* **REQUIRED ACTION**
Carry over every entry exactly as it appears in the records.

* **EXCERPTED DATA**
Start of Block

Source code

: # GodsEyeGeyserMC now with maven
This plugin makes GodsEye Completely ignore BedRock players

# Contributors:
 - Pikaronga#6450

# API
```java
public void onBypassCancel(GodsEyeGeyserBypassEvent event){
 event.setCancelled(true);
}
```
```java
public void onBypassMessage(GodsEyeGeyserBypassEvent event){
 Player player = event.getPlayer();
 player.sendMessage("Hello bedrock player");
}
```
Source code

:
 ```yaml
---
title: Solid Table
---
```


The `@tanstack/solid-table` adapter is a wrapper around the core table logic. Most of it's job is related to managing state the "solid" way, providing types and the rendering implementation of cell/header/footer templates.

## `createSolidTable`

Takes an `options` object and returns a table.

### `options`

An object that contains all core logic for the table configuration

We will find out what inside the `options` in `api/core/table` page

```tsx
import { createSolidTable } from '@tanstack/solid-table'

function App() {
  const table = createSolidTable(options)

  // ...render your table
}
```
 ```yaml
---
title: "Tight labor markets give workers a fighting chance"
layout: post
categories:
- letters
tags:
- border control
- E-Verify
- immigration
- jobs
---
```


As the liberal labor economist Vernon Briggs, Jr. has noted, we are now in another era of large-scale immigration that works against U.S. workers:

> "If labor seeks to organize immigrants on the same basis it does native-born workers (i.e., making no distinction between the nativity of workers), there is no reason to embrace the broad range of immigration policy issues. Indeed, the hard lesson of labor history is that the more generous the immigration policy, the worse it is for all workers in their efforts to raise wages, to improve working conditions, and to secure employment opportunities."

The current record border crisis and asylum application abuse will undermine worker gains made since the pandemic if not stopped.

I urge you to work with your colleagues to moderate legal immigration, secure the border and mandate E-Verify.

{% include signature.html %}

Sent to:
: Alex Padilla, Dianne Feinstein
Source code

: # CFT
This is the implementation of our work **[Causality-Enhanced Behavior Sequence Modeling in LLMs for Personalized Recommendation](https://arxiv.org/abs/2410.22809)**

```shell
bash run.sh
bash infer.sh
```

End of Block

* **EXERCISE OUTPUT**
Source code

: # GodsEyeGeyserMC now with maven
This plugin makes GodsEye Completely ignore BedRock players

# Contributors:
 - Pikaronga#6450

# API
```java
public void onBypassCancel(GodsEyeGeyserBypassEvent event){
 event.setCancelled(true);
}
```
```java
public void onBypassMessage(GodsEyeGeyserBypassEvent event){
 Player player = event.getPlayer();
 player.sendMessage("Hello bedrock player");
}
```
Source code

:
 ```yaml
---
title: Solid Table
---
```


The `@tanstack/solid-table` adapter is a wrapper around the core table logic. Most of it's job is related to managing state the "solid" way, providing types and the rendering implementation of cell/header/footer templates.

## `createSolidTable`

Takes an `options` object and returns a table.

### `options`

An object that contains all core logic for the table configuration

We will find out what inside the `options` in `api/core/table` page

```tsx
import { createSolidTable } from '@tanstack/solid-table'

function App() {
  const table = createSolidTable(options)

  // ...render your table
}
```
 ```yaml
---
title: "Tight labor markets give workers a fighting chance"
layout: post
categories:
- letters
tags:
- border control
- E-Verify
- immigration
- jobs
---
```


As the liberal labor economist Vernon Briggs, Jr. has noted, we are now in another era of large-scale immigration that works against U.S. workers:

> "If labor seeks to organize immigrants on the same basis it does native-born workers (i.e., making no distinction between the nativity of workers), there is no reason to embrace the broad range of immigration policy issues. Indeed, the hard lesson of labor history is that the more generous the immigration policy, the worse it is for all workers in their efforts to raise wages, to improve working conditions, and to secure employment opportunities."

The current record border crisis and asylum application abuse will undermine worker gains made since the pandemic if not stopped.

I urge you to work with your colleagues to moderate legal immigration, secure the border and mandate E-Verify.

{% include signature.html %}

Sent to:
: Alex Padilla, Dianne Feinstein
Source code

: # CFT
This is the implementation of our work **[Causality-Enhanced Behavior Sequence Modeling in LLMs for Personalized Recommendation](https://arxiv.org/abs/2410.22809)**

```shell
bash run.sh
bash infer.sh
```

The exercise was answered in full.